BRIEF →
Repeat, please, only the lines from the top of the data down to the line with "- 具体方法：一个具体方法由"; include both of those lines.

DATA SHOWN →
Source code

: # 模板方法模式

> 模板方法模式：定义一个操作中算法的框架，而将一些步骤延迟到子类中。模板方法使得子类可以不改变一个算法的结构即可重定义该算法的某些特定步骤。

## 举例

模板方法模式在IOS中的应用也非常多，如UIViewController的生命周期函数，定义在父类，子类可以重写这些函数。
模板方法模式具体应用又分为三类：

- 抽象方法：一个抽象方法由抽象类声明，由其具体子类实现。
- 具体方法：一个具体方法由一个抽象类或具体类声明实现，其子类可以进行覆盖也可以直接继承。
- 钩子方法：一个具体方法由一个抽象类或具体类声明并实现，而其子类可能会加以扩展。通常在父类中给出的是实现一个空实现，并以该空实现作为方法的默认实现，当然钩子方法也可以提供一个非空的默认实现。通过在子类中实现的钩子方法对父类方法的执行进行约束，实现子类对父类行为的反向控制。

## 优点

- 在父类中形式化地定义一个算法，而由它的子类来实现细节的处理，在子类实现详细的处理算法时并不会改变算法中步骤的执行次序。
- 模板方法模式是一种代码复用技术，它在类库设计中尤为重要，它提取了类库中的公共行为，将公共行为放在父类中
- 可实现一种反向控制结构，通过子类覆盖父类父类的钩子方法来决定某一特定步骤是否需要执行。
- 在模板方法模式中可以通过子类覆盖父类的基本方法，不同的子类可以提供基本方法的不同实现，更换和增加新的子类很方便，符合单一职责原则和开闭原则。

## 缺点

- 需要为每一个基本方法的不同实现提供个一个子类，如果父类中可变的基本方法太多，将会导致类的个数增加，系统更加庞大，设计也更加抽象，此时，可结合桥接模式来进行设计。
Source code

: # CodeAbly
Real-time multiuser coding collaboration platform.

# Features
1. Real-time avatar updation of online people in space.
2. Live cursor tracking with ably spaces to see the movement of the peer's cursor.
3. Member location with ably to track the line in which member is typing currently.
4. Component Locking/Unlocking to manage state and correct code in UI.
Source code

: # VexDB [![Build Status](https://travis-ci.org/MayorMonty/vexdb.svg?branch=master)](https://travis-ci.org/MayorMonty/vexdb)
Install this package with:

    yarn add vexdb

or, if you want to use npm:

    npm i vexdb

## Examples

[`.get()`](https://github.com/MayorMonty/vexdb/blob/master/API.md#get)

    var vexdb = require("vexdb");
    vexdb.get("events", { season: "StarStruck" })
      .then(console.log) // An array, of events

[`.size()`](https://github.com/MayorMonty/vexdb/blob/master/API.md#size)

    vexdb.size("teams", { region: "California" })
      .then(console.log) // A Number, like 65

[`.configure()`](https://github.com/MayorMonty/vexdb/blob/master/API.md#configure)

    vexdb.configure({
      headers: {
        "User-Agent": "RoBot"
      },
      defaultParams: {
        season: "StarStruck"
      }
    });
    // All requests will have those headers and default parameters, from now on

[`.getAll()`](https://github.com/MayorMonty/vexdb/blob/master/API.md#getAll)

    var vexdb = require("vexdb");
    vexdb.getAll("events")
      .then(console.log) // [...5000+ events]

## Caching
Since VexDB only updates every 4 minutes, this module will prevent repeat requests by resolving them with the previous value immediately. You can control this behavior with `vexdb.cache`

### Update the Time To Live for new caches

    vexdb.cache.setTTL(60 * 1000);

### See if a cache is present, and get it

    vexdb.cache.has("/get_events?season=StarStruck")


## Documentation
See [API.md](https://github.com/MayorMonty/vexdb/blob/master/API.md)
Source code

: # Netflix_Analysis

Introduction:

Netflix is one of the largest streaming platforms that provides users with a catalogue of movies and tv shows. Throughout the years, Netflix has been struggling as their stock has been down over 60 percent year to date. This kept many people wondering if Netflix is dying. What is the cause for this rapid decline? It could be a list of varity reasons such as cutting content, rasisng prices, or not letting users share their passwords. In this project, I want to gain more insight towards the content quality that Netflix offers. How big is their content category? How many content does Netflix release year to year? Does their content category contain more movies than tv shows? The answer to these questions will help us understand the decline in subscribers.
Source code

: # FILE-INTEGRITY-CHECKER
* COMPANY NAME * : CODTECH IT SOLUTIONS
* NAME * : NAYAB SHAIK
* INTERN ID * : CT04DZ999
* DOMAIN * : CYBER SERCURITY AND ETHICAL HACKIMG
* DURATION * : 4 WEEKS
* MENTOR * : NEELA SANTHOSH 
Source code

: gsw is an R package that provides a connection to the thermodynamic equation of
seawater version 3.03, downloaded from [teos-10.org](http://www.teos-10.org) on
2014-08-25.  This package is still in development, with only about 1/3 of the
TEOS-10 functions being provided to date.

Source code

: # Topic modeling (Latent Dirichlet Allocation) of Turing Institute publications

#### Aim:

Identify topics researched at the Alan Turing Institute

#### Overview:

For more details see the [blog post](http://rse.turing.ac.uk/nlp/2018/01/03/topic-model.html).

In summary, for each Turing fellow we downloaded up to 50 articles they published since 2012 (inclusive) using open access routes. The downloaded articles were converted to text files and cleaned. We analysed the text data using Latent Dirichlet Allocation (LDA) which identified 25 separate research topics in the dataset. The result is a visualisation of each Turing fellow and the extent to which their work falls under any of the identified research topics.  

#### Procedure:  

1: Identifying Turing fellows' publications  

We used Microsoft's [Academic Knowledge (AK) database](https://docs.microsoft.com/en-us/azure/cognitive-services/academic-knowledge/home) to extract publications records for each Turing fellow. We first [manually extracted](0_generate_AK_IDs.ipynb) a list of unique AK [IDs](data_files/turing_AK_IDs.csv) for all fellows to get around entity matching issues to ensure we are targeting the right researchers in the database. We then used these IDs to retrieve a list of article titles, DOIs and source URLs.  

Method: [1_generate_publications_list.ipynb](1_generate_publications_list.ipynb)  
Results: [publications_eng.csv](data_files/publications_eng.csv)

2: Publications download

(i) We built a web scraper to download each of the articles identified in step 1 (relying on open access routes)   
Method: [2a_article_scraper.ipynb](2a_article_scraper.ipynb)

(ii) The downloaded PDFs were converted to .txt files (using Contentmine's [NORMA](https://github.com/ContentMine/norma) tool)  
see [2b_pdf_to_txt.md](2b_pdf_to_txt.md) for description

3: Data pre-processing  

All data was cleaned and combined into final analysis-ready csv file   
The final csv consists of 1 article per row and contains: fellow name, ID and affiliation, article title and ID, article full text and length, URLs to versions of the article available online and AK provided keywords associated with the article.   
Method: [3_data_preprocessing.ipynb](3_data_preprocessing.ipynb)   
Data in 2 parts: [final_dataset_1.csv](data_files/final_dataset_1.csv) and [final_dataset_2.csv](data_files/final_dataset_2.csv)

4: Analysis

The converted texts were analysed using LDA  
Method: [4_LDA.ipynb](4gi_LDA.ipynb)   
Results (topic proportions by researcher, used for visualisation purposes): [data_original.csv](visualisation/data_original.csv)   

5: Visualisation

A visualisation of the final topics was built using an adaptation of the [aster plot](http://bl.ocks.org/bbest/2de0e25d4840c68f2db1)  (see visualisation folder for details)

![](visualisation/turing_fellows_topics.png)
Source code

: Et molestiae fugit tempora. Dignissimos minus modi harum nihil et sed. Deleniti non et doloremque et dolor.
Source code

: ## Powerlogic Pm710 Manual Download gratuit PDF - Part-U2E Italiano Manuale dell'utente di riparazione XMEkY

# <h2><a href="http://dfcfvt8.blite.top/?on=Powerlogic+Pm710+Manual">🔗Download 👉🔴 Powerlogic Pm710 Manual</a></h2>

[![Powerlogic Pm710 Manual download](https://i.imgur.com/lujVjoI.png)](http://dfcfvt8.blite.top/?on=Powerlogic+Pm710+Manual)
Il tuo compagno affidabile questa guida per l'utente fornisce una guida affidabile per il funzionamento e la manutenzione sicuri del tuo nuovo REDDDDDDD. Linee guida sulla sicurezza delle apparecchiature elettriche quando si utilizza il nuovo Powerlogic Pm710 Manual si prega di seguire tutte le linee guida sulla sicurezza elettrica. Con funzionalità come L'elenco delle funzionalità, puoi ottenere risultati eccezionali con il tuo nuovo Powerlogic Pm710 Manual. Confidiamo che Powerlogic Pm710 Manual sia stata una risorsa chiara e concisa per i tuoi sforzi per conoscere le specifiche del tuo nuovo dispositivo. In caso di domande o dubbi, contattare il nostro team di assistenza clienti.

TASK OUTPUT →
Source code

: # 模板方法模式

> 模板方法模式：定义一个操作中算法的框架，而将一些步骤延迟到子类中。模板方法使得子类可以不改变一个算法的结构即可重定义该算法的某些特定步骤。

## 举例

模板方法模式在IOS中的应用也非常多，如UIViewController的生命周期函数，定义在父类，子类可以重写这些函数。
模板方法模式具体应用又分为三类：

- 抽象方法：一个抽象方法由抽象类声明，由其具体子类实现。
- 具体方法：一个具体方法由一个抽象类或具体类声明实现，其子类可以进行覆盖也可以直接继承。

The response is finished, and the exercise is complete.